Q4: Related to the above; in the cluster controller logs, are there messages indicating ZooKeeper connectivity loss? And if so, when does the log indicate that connectivity and cluster leadership was reestablished?

--

In the attached searchnode log I observe the restarted searchnode process emitting startup-related messages as expected at around 05:54:43:

[2023-10-07 05:54:43.068] INFO searchnode proton.persistence.filestor.manager Completed listing of 4192 buckets in 44 milliseconds
[2023-10-07 05:54:43.069] INFO searchnode proton.node.server Storage node ready. Done initializing. Giving out of sequence metric event. Config id is testdoc/storage/0

But I am not seeing a subsequent message that implies the node has actually been marked as online in the cluster. It would look something like this (with X being a published state version):

searchnode       proton.state.manager Transitioning from baseline state 'Down' to 'Up'  (cluster state version X)

The lack of such a message indicates that there is no cluster controller in charge of the cluster, which transitively prevents the search interface from coming online on the node.

Q4: When can such a log message finally be observed?

nehajatav commented 9 months ago

A1: The query issue was observed starting 7 am UTC, stayed that way for more than 2 hours before attempting shutdown. Let's say something caused connection refused at 5:50 am UTC (network blip was a suspect but i leave it to your interpretation)

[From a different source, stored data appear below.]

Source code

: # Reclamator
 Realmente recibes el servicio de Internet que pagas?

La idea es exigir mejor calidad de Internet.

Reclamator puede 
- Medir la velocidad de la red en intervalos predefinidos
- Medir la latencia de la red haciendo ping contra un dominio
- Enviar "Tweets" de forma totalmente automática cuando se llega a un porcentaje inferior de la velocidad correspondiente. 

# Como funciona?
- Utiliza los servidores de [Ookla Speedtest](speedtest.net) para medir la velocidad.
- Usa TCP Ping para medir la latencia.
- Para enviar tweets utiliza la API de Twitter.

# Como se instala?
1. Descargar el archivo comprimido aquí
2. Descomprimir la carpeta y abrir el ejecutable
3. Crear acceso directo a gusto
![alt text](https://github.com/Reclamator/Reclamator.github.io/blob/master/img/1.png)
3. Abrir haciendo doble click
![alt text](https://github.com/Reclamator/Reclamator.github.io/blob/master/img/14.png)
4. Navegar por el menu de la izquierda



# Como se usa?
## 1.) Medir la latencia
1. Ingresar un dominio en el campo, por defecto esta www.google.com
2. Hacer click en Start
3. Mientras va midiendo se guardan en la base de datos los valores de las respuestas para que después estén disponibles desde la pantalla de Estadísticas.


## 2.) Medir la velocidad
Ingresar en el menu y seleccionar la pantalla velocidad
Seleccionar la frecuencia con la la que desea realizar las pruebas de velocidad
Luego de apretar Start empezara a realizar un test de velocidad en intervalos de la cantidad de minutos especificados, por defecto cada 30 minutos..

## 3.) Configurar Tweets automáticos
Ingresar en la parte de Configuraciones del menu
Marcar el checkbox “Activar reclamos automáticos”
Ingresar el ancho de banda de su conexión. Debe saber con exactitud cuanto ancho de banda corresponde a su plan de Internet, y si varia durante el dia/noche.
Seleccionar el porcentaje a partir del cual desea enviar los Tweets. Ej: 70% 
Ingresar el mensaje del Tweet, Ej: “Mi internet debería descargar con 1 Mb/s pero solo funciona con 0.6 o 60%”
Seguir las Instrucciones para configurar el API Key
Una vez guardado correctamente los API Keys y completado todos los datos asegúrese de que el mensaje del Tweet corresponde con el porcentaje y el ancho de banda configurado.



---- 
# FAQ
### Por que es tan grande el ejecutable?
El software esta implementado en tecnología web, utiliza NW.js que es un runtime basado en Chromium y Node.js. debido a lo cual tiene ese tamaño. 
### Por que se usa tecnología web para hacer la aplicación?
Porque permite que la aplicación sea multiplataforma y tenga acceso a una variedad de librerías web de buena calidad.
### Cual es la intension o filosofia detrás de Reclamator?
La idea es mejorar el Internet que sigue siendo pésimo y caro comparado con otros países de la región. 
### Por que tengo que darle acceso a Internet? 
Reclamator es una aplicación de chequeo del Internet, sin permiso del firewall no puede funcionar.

A2: Cluster controller ui showed green, event logs suggest the same: Altered node state in cluster state from 'U, b 11' to 'U, t 1696658082, b 11

A3: 1

A4/5: You seem to be right about zookeeper, a few questions:

what is your suspect of losing zook connection given everything is on single node?
Does this mean that had i restarted config-services instead of searchnode/container, the issue could have resolved?
As long as in a multi node cluster, zook cluster has a quorum, this issue wont occur?
Does this mean that merely the storage event log suggesting the state change is not enough, the distributor and SYSTEMSTATE have to detect the same?

Attaching logs from cluster controller from a time when cluster was healthy till the searchnode was restarted

clustercontroller.log

vekterli commented 9 months ago

what is your suspect of losing zook connection given everything is on single node?

When a content cluster is configured with multiple cluster controllers they use a ZooKeeper quorum to elect a leader so that only 1 cluster controller is authoritative at any given time. When there is only 1 controller configured, there is no competition for leadership, so the controller will always become a leader if it has ZooKeeper connectivity. So the only way to not get leadership in such a configuration is for ZooKeeper to be unavailable.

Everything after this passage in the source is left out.